*** Opening of MATERIAL FOR THIS EXERCISE ***
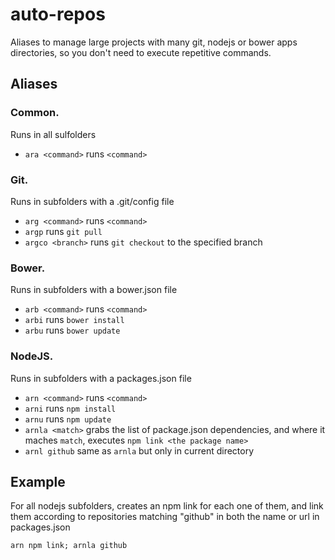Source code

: # auto-repos

Aliases to manage large projects with many git, nodejs or bower apps directories, so you don't need to execute repetitive commands.

## Aliases

### Common.
Runs in all sulfolders
* `ara <command>` runs `<command>`

### Git. 
Runs in subfolders with a .git/config file
* `arg <command>` runs `<command>`
* `argp` runs `git pull`
* `argco <branch>` runs `git checkout` to the specified branch

### Bower.
Runs in subfolders with a bower.json file
* `arb <command>` runs `<command>`
* `arbi` runs `bower install`
* `arbu` runs `bower update`

### NodeJS.
Runs in subfolders with a packages.json file
* `arn <command>` runs `<command>`
* `arni` runs `npm install`
* `arnu` runs `npm update`
* `arnla <match>` grabs the list of package.json dependencies, and where it maches `match`, executes `npm link <the package name>`
* `arnl github` same as `arnla` but only in current directory

## Example
For all nodejs subfolders, creates an npm link for each one of them, and link them according to repositories matching "github" in both the name or url in packages.json

`arn npm link; arnla github`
*** Close of MATERIAL FOR THIS EXERCISE ***
TASK DESCRIPTION:
From the line containing "in current directory" through the last line of the records, output each line exactly and nothing more.

EXERCISE SOLUTION:
* `arnl github` same as `arnla` but only in current directory

## Example
For all nodejs subfolders, creates an npm link for each one of them, and link them according to repositories matching "github" in both the name or url in packages.json

`arn npm link; arnla github`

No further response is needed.